Weymouth edited and compiled Thomas Jefferson: The Man, His World, His Influence (1973, G.P. Putnam), a collection which includes contributions from leading Jeffersonian scholars. She is the author of America in 1876, The Way We Were (1976, Random House). She worked as a freelance journalist and contributing editor from 1977 to 1983 for such publications as New York magazine, The New York Times Magazine, Esquire, Atlantic Monthly, and Parade. From 1983 to 1986 she was a contributing editor for the Los Angeles Times.
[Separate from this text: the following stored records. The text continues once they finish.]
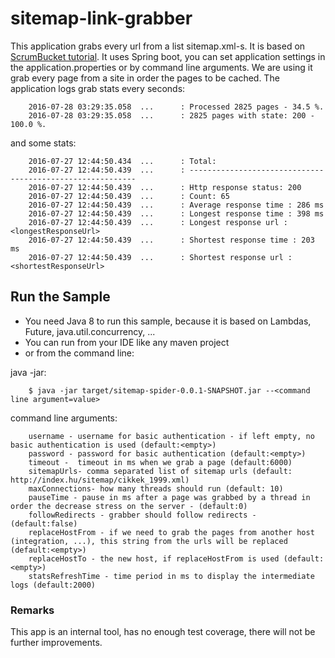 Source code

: # sitemap-link-grabber

This application grabs every url from a list sitemap.xml-s.
It is based on [ScrumBucket tutorial](http://scrumbucket.org/tutorials/neo4j-site-crawler/).
It uses Spring boot, you can set application settings in the application.properties or by command line arguments.
We are using it grab every page from a site in order the pages to be cached.
The application logs grab stats every <statsRefreshTime> seconds:

		2016-07-28 03:29:35.058  ...      : Processed 2825 pages - 34.5 %.
		2016-07-28 03:29:35.058  ...      : 2825 pages with state: 200 - 100.0 %.

and some stats:

		2016-07-27 12:44:50.434  ...      : Total:
		2016-07-27 12:44:50.439  ...      : ----------------------------------------------------------
		2016-07-27 12:44:50.439  ...      : Http response status: 200
		2016-07-27 12:44:50.439  ...      : Count: 65
		2016-07-27 12:44:50.439  ...      : Average response time : 286 ms
		2016-07-27 12:44:50.439  ...      : Longest response time : 398 ms
		2016-07-27 12:44:50.439  ...      : Longest response url : <longestResponseUrl>
		2016-07-27 12:44:50.439  ...      : Shortest response time : 203 ms
		2016-07-27 12:44:50.439  ...      : Shortest response url : <shortestResponseUrl>

## Run the Sample

* You need Java 8 to run this sample, because it is based on Lambdas, Future, java.util.concurrency, ...
* You can run from your IDE like any maven project
* or from the command line:

java -jar:

		$ java -jar target/sitemap-spider-0.0.1-SNAPSHOT.jar --<command line argument=value>

command line arguments:

		username - username for basic authentication - if left empty, no basic authentication is used (default:<empty>)
		password - password for basic authentication (default:<empty>)
		timeout -  timeout in ms when we grab a page (default:6000)
		sitemapUrls- comma separated list of sitemap urls (default: http://index.hu/sitemap/cikkek_1999.xml)
		maxConnections- how many threads should run (default: 10)
		pauseTime - pause in ms after a page was grabbed by a thread in order the decrease stress on the server - (default:0)
		followRedirects - grabber should follow redirects - (default:false)
		replaceHostFrom - if we need to grab the pages from another host (integration, ...), this string from the urls will be replaced (default:<empty>)
		replaceHostTo - the new host, if replaceHostFrom is used (default:<empty>)
		statsRefreshTime - time period in ms to display the intermediate logs (default:2000)

### Remarks
This app is an internal tool, has no enough test coverage, there will not be further improvements.


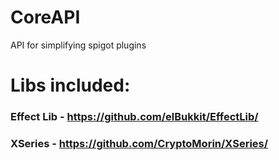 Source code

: # CoreAPI
 API for simplifying spigot plugins

# Libs included:
### Effect Lib - https://github.com/elBukkit/EffectLib/
### XSeries - https://github.com/CryptoMorin/XSeries/
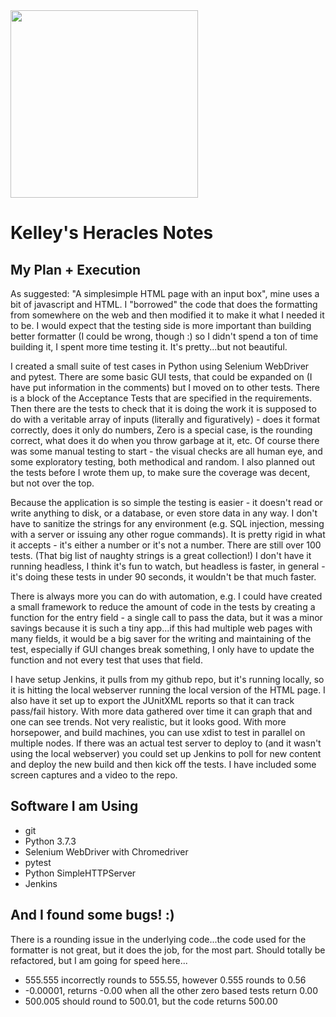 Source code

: <img src="https://upload.wikimedia.org/wikipedia/commons/4/48/Twelve_Labours_Altemps_Inv8642.jpg" height="300px"/>

# Kelley's Heracles Notes

## My Plan + Execution
  As suggested: "A simplesimple HTML page with an input box", mine uses a bit of javascript and HTML. I "borrowed" the code that does the formatting from somewhere on the web and then modified it to make it what I needed it to be. I would expect that the testing side is more important than building better formatter (I could be wrong, though :) so I didn't spend a ton of time building it, I spent more time testing it. It's pretty...but not beautiful.

  I created a small suite of test cases in Python using Selenium WebDriver and pytest. There are some basic GUI tests, that could be expanded on (I have put information in the comments) but I moved on to other tests. There is a block of the Acceptance Tests that are specified in the requirements. Then there are the tests to check that it is doing the work it is supposed to do with a veritable array of inputs (literally and figuratively) - does it format correctly, does it only do numbers, Zero is a special case, is the rounding correct, what does it do when you throw garbage at it, etc. Of course there was some manual testing to start - the visual checks are all human eye, and some exploratory testing, both methodical and random. I also planned out the tests before I wrote them up, to make sure the coverage was decent, but not over the top.

  Because the application is so simple the testing is easier - it doesn't read or write anything to disk, or a database, or even store data in any way. I don't have to sanitize the strings for any environment (e.g. SQL injection, messing with a server or issuing any other rogue commands). It is pretty rigid in what it accepts - it's either a number or it's not a number. There are still over 100 tests. (That big list of naughty strings is a great collection!) I don't have it running headless, I think it's fun to watch, but headless is faster, in general - it's doing these tests in under 90 seconds, it wouldn't be that much faster.

  There is always more you can do with automation, e.g. I could have created a small framework to reduce the amount of code in the tests by creating a function for the entry field - a single call to pass the data, but it was a minor savings because it is such a tiny app...if this had multiple web pages with many fields, it would be a big saver for the writing and maintaining of the test, especially if GUI changes break something, I only have to update the function and not every test that uses that field.

  I have setup Jenkins, it pulls from my github repo, but it's running locally, so it is hitting the local webserver running the local version of the HTML page.  I also have it set up to export the JUnitXML reports so that it can track pass/fail history. With more data gathered over time it can graph that and one can see trends. Not very realistic, but it looks good. With more horsepower, and build machines, you can use xdist to test in parallel on multiple nodes. If there was an actual test server to deploy to (and it wasn't using the local webserver) you could set up Jenkins to poll for new content and deploy the new build and then kick off the tests. I have included some screen captures and a video to the repo.

## Software I am Using
  * git
  * Python 3.7.3
  * Selenium WebDriver with Chromedriver
  * pytest
  * Python SimpleHTTPServer
  * Jenkins

## And I found some bugs! :)
  There is a rounding issue in the underlying code...the code used for the formatter is not great, but it does the job, for the most part. Should totally be refactored, but I am going for speed here...

  * 555.555 incorrectly rounds to 555.55, however 0.555 rounds to 0.56
  * -0.00001, returns -0.00 when all the other zero based tests return 0.00
  * 500.005 should round to 500.01, but the code returns 500.00
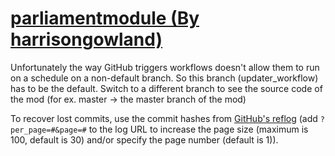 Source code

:# [parliamentmodule (By harrisongowland)](https://github.com/harrisongowland/parliamentmodule)

Unfortunately the way GitHub triggers workflows doesn't allow them to run on a schedule on a non-default branch. So this branch (updater_workflow) has to be the default. Switch to a different branch to see the source code of the mod (for ex. master -> the master branch of the mod)

To recover lost commits, use the commit hashes from [GitHub's reflog](https://api.github.com/repos/KtaneModules/parliamentmodule-harrisongowland/events) (add `?per_page=#&page=#` to the log URL to increase the page size (maximum is 100, default is 30) and/or specify the page number (default is 1)).

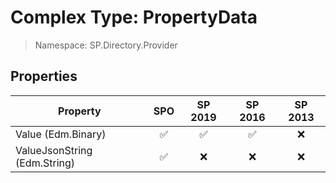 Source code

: # Complex Type: PropertyData

> Namespace: SP.Directory.Provider

## Properties

Property | SPO | SP 2019 | SP 2016 | SP 2013
----------|:---:|:-------:|:-------:|:-------:
Value (Edm.Binary) | ✅ | ✅ | ✅ | ❌
ValueJsonString (Edm.String) | ✅ | ❌ | ❌ | ❌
Weymouth presently serves as Senior Associate Editor of The Washington Post. She has been writing on foreign affairs and conducting exclusive interviews with foreign heads of state since 1986. She is well known for having secured hard-to-get exclusive interviews with heads of state. Among her most famous interviews are her 1984 interview with Saddam Hussein, which was the first interview he granted an American journalist; her 2002 interview with Colonel Muammar Gaddafi in his tent in the Libyan Desert; in November 2002 he conducted an interview with the newly elected president of Brazil Luis Inacio Lula da Silva;[9][10][11] and her 2007 interview with Pakistan’s Prime Minister Benazir Bhutto two weeks before she was assassinated. She has also conducted exclusive interviews with Egyptian President Abdel Fatah al-Sissi and Hosni Mubarak; Jordan’s King Abdullah II; and Syria’s Presidents Hafez al-Assad and Bashar al-Assad. In 2022, she interviewed Ukraine’s President Volodymyr Zelensky just before the war broke out.

In June 2017, Lally Weymouth conducted the first foreign interview with South Korea's new President Moon Jae-in in Seoul to discuss the crisis in North Korea. In April, Lally Weymouth interviewed Italy's new Prime Minister Gentilioni to discuss the flow of refugees into that country. Jordan's King Abdullah II also granted Mrs. Weymouth an interview in April and he discussed the Islamic State and the future of Syria. In March 2017, she travelled to Estonia to interview President Kersti Kaljulaid about the threat from Russia. She then went to Lithuania, where she interviewed President Dailia Grybauskaite about the same topics. In January, Lally Weymouth interviewed Masoud Barzani, President of the Kurdistan Region of Iraq, about the battle for Mosul. In December 2016, Lally Weymouth travelled to Peru to conduct an interview with Peru's President Pedro Pablo Kuczynski. In September 2016, she interviewed Colombia's President Manuel Santos and Italy's former Prime Minister Matteo Renzi.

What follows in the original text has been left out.